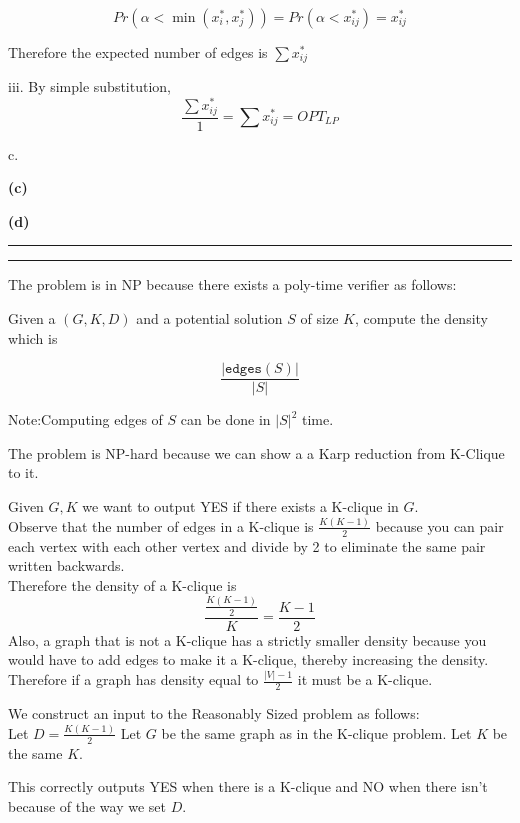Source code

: \documentclass[11pt]{article}
\newcommand{\question}[2] {\vspace{.25in} \hrule\vspace{0.5em}
\noindent{\bf #1: #2} \vspace{0.5em}
\hrule \vspace{.10in}}
\renewcommand{\part}[1] {\vspace{.10in} {\bf (#1)}}
\begin{document}
$$Pr(\alpha < \min(x^*_i, x^*_j)) = Pr(\alpha < x^*_{ij}) = x^*_{ij}$$

Therefore the expected number of edges is $\sum x^*_{ij}$

iii. By simple substitution,
$$ \frac{\sum x^*_{ij}}{1} = \sum x^*_{ij} = OPT_{LP}$$

c.




\part{c}

\part{d}

\question{2}{Large + Dense = Difficult}
The problem is in NP because there exists a poly-time verifier as follows:

Given a $(G, K, D)$ and a potential solution $S$ of size $K$, compute the density which is

$$\frac{| \texttt{edges}(S) |}{|S|}$$

Note:Computing edges of $S$ can be done in $|S|^2$ time.

The problem is NP-hard because we can show a a Karp reduction from K-Clique to it.

Given $G, K$ we want to output YES if there exists a K-clique in $G$.\\

Observe that the number of edges in a K-clique is $\frac{K(K-1)}{2}$ because you can pair each vertex with each other vertex and divide by 2 to eliminate the same pair written backwards.\\
Therefore the density of a K-clique is $$\frac{\frac{K(K-1)}{2}}{K} = \frac{K-1}{2}$$
Also, a graph that is not a K-clique has a strictly smaller density because you would have to add edges to make it a K-clique, thereby increasing the density.\\
Therefore if a graph has density equal to $\frac{|V| - 1}{2}$ it must be a K-clique.

We construct an input to the Reasonably Sized problem as follows:\\
Let $D = \frac{K(K-1)}{2}$
Let $G$ be the same graph as in the K-clique problem.
Let $K$ be the same $K$.

This correctly outputs YES when there is a K-clique and NO when there isn't because of the way we set $D$.
\end{document}
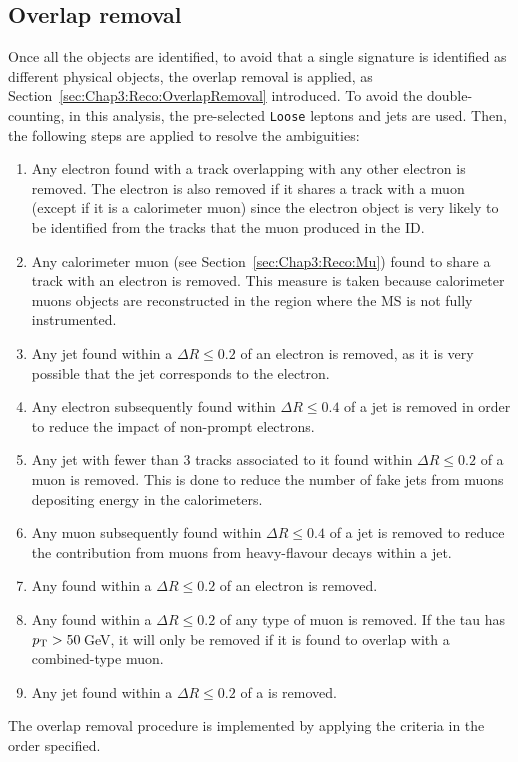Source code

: %
%
\subsection{Overlap removal}
\label{sec:ChaptH:ObjectDefReco:OverlapRemoval}

Once all the objects are identified, to avoid that a single signature 
is identified as different physical objects, the overlap removal is applied, as
Section~\ref{sec:Chap3:Reco:OverlapRemoval} introduced.
To avoid the double-counting, in this analysis, the pre-selected \texttt{Loose} 
leptons and jets are used. Then, the following steps are applied to resolve
the ambiguities: %
\begin{enumerate}
  \item Any electron found with a track overlapping with any other electron is removed. 
  	The electron is also removed if it shares a track with a muon (except if it is a calorimeter muon) since the
  	electron object is very likely to be identified from the tracks that the muon produced in the ID.

  \item Any calorimeter muon (see Section~\ref{sec:Chap3:Reco:Mu}) found to share a track with an electron is removed.
  	This measure is taken because calorimeter muons objects are reconstructed in the region where the MS is not
	fully instrumented. 
  \item Any jet found within a $\Delta R \leq 0.2$ of an electron is removed, as it is very possible that the jet corresponds to the electron.
  \item Any electron subsequently found within $\Delta R \leq 0.4$ of a jet is removed in order to
  	reduce the impact of non-prompt electrons.
  \item Any jet with fewer than 3 tracks associated to it found within $\Delta R \leq 0.2$ of a muon is removed.
  	This is done to reduce the number of fake jets  from muons depositing energy in the calorimeters.
  \item Any muon subsequently found within $\Delta R \leq 0.4$ of a jet is removed to reduce the 
  	contribution from muons from heavy-flavour decays within a jet.
  \item Any \tauhad found within a $\Delta R \leq 0.2$ of an electron is removed.
  \item Any \tauhad found within a $\Delta R \leq 0.2$ of any type of muon is removed.
  	If the tau has $p_{\text{T}} > 50\,$GeV, it will only be removed if it is found to overlap with a combined-type muon.
  \item Any jet found within a $\Delta R \leq 0.2$ of a \tauhad is removed.
\end{enumerate}
The overlap removal procedure is implemented by applying the criteria in the order specified.%


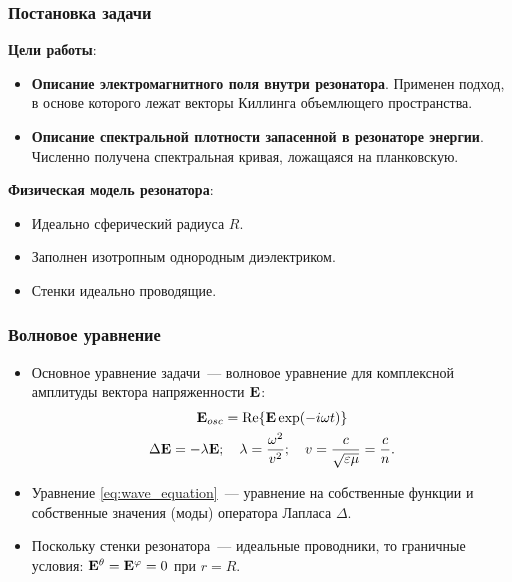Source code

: \documentclass[compress]{beamer}
\begin{document}
    \begin{frame}\frametitle{Постановка задачи}

        \textbf{Цели работы}:
        \begin{itemize}\justifying
            \item \textbf{Описание электромагнитного поля внутри резонатора}.
                Применен подход, в основе которого лежат векторы Киллинга объемлющего пространства.
            \item \textbf{Описание спектральной плотности запасенной в резонаторе энергии}.
                Численно получена спектральная кривая, ложащаяся на планковскую.
        \end{itemize}

        \textbf{Физическая модель резонатора}:
        \begin{itemize}\justifying
            \item Идеально сферический радиуса $R$.
            \item Заполнен изотропным однородным диэлектриком.
            \item Стенки идеально проводящие.
        \end{itemize}

    \end{frame}


    \begin{frame}\frametitle{Волновое уравнение}

        \begin{itemize}\justifying

            \item Основное уравнение задачи~--- волновое уравнение для комплексной амплитуды вектора напряженности $\mathbf{E}$:
            \begin{gather}
                \vb{E}_{osc} = \Re{\vb{E} \exp(-i \omega t)} \nonumber \\
                \Delta \mathbf{E} = - \lambda \mathbf{E} ; \quad
                    \lambda = \frac{\omega^2}{v^2} ; \quad
                    v = \frac{c}{\sqrt{\varepsilon\mu}} = \frac{c}{n} \label{eq:wave_equation}.
            \end{gather}

            \item Уравнение \autoref{eq:wave_equation}~--- уравнение на собственные функции и собственные значения (моды) оператора Лапласа $\Delta$.

            \item Поскольку стенки резонатора~--- идеальные проводники, то граничные условия: $\vb{E}^\theta = \vb{E}^\varphi = 0$ при $r = R$.

        \end{itemize}

    \end{frame}
\end{document}
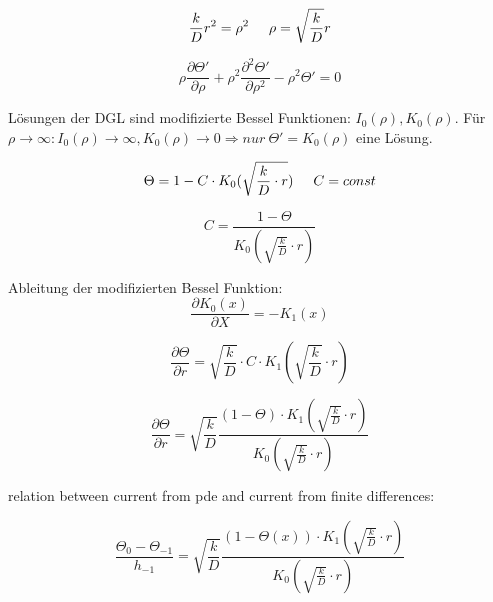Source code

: \begin{equation}
\frac{k}{D}r^2 = \rho^2 \hspace{0.5cm} \rho = \sqrt{\frac{k}{D}}r
\end{equation}

\begin{equation}
\rho\frac{\partial\Theta'}{\partial \rho} + \rho^2\frac{\partial^2\Theta'}{\partial \rho^2} - \rho^2\Theta' = 0
\end{equation}

L\"osungen der DGL sind modifizierte Bessel Funktionen: \begin{math} I_0(\rho), K_0(\rho) \end{math}. F\"ur \begin{math} \rho \to \infty: I_0(\rho) \to \infty, K_0(\rho) \to 0 \Rightarrow nur~ \Theta' = K_0(\rho) \end{math} eine L\"osung.

\begin{equation}
\Theta = 1 - C\cdot K_0(\sqrt{\frac{k}{D}\cdot r}) \hspace{0.5cm} C = const
\end{equation}

\begin{equation}
C = \frac{1-\Theta}{K_0(\sqrt{\frac{k}{D}}\cdot r)}
\end{equation}

Ableitung der modifizierten Bessel Funktion:
\begin{equation}
\frac{\partial K_0(x)}{\partial X} = - K_1(x)
\end{equation}

\begin{equation}
\frac{\partial \Theta}{\partial r} = \sqrt{\frac{k}{D}}\cdot C \cdot K_1(\sqrt{\frac{k}{D}}\cdot r)
\end{equation}

\begin{equation}
\frac{\partial \Theta}{\partial r} = \sqrt{\frac{k}{D}} \frac{(1-\Theta)\cdot K_1(\sqrt{\frac{k}{D}}\cdot r)}{K_0(\sqrt{\frac{k}{D}}\cdot r)}
\end{equation}

relation between current from pde and current from finite differences:

\begin{equation}
\frac{\Theta_0 - \Theta_{-1}}{h_{-1}} = \sqrt{\frac{k}{D}} \frac{(1-\Theta(x))\cdot K_1(\sqrt{\frac{k}{D}}\cdot r)}{K_0(\sqrt{\frac{k}{D}}\cdot r)}
\end{equation}

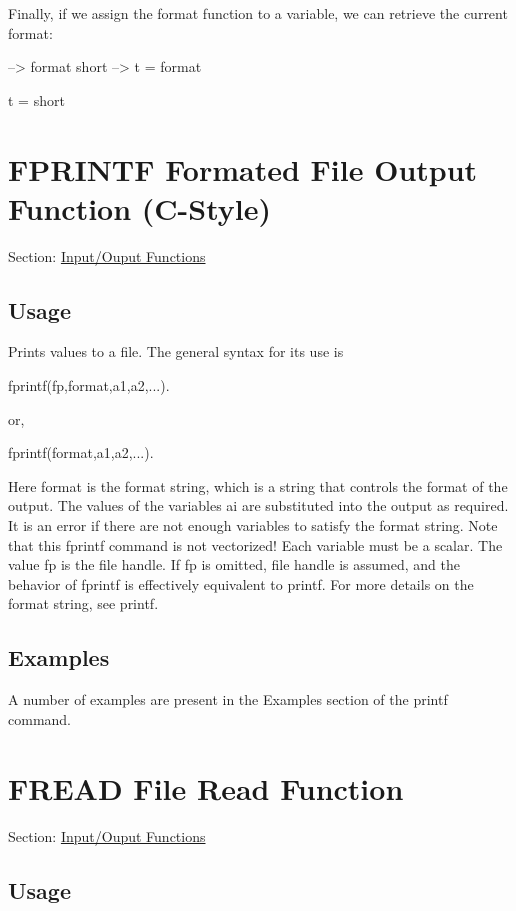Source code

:Finally, if we assign the {\ttfamily format} function to a variable, we can retrieve the current format\-:


\begin{DoxyVerbInclude}
--> format short
--> t = format

t = 
short
\end{DoxyVerbInclude}
 \hypertarget{io_fprintf}{}\section{F\-P\-R\-I\-N\-T\-F Formated File Output Function (C-\/\-Style)}\label{io_fprintf}
Section\-: \hyperlink{sec_io}{Input/\-Ouput Functions} \hypertarget{vtkwidgets_vtkxyplotwidget_Usage}{}\subsection{Usage}\label{vtkwidgets_vtkxyplotwidget_Usage}
Prints values to a file. The general syntax for its use is \begin{DoxyVerb}  fprintf(fp,format,a1,a2,...).
\end{DoxyVerb}
 or, \begin{DoxyVerb}  fprintf(format,a1,a2,...).
\end{DoxyVerb}
 Here {\ttfamily format} is the format string, which is a string that controls the format of the output. The values of the variables {\ttfamily ai} are substituted into the output as required. It is an error if there are not enough variables to satisfy the format string. Note that this {\ttfamily fprintf} command is not vectorized! Each variable must be a scalar. The value {\ttfamily fp} is the file handle. If {\ttfamily fp} is omitted, file handle {} is assumed, and the behavior of {\ttfamily fprintf} is effectively equivalent to {\ttfamily printf}. For more details on the format string, see {\ttfamily printf}. \hypertarget{variables_matrix_Examples}{}\subsection{Examples}\label{variables_matrix_Examples}
A number of examples are present in the Examples section of the {\ttfamily printf} command. \hypertarget{io_fread}{}\section{F\-R\-E\-A\-D File Read Function}\label{io_fread}
Section\-: \hyperlink{sec_io}{Input/\-Ouput Functions} \hypertarget{vtkwidgets_vtkxyplotwidget_Usage}{}\subsection{Usage}\label{vtkwidgets_vtkxyplotwidget_Usage}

**HOW TO COMPLETE THIS TASK:** Go through the records and copy each line with "omega" in it.

**TASK OUTPUT:**
                \vb{E}_{osc} = \Re{\vb{E} \exp(-i \omega t)} \nonumber \\
                    \lambda = \frac{\omega^2}{v^2} ; \quad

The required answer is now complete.